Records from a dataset
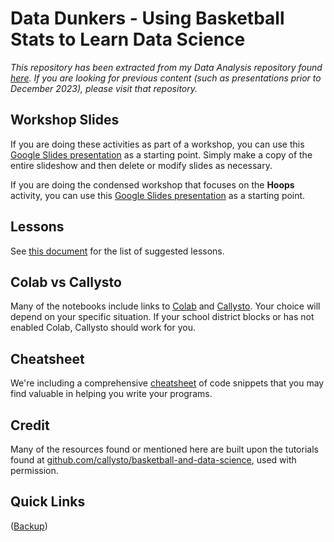 # Data Dunkers - Using Basketball Stats to Learn Data Science

*This repository has been extracted from my Data Analysis repository found [here](https://github.com/pbeens/Data-Analysis). If you are looking for previous content (such as presentations prior to December 2023), please visit that repository.*

## Workshop Slides

If you are doing these activities as part of a workshop, you can use this [Google Slides presentation](https://bit.ly/dd-slides) as a starting point. Simply make a copy of the entire slideshow and then delete or modify slides as necessary.

If you are doing the condensed workshop that focuses on the **Hoops** activity, you can use this [Google Slides presentation](https://bit.ly/pbl-hoops) as a starting point.

## Lessons

See [this document](https://github.com/pbeens/Data-Dunkers/blob/main/Lessons.ipynb) for the list of suggested lessons.

## Colab vs Callysto

Many of the notebooks include links to [Colab](https://colab.research.google.com/) and [Callysto](https://hub.callysto.ca/). Your choice will depend on your specific situation. If your school district blocks or has not enabled Colab, Callysto should work for you. 

## Cheatsheet

We're including a comprehensive [cheatsheet](https://github.com/pbeens/Data-Dunkers/blob/main/cheatsheet.md) of code snippets that you may find valuable in helping you write your programs.

## Credit

Many of the resources found or mentioned here are built upon the tutorials found at [github.com/callysto/basketball-and-data-science](https://github.com/callysto/basketball-and-data-science), used with permission.

## Quick Links 

([Backup](https://docs.google.com/document/d/1y45a0CFM9awI000kiRR_eHZSpNiujWjeZuK6NmEHWx0/edit#heading=h.4327k57eu2sy))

About this exercise:
Reproduce each record from above exactly; pictures do not belong in the copy.

The completed task:
 # Data Dunkers - Using Basketball Stats to Learn Data Science

*This repository has been extracted from my Data Analysis repository found [here](https://github.com/pbeens/Data-Analysis). If you are looking for previous content (such as presentations prior to December 2023), please visit that repository.*

## Workshop Slides

If you are doing these activities as part of a workshop, you can use this [Google Slides presentation](https://bit.ly/dd-slides) as a starting point. Simply make a copy of the entire slideshow and then delete or modify slides as necessary.

If you are doing the condensed workshop that focuses on the **Hoops** activity, you can use this [Google Slides presentation](https://bit.ly/pbl-hoops) as a starting point.

## Lessons

See [this document](https://github.com/pbeens/Data-Dunkers/blob/main/Lessons.ipynb) for the list of suggested lessons.

## Colab vs Callysto

Many of the notebooks include links to [Colab](https://colab.research.google.com/) and [Callysto](https://hub.callysto.ca/). Your choice will depend on your specific situation. If your school district blocks or has not enabled Colab, Callysto should work for you. 

## Cheatsheet

We're including a comprehensive [cheatsheet](https://github.com/pbeens/Data-Dunkers/blob/main/cheatsheet.md) of code snippets that you may find valuable in helping you write your programs.

## Credit

Many of the resources found or mentioned here are built upon the tutorials found at [github.com/callysto/basketball-and-data-science](https://github.com/callysto/basketball-and-data-science), used with permission.

## Quick Links 

([Backup](https://docs.google.com/document/d/1y45a0CFM9awI000kiRR_eHZSpNiujWjeZuK6NmEHWx0/edit#heading=h.4327k57eu2sy))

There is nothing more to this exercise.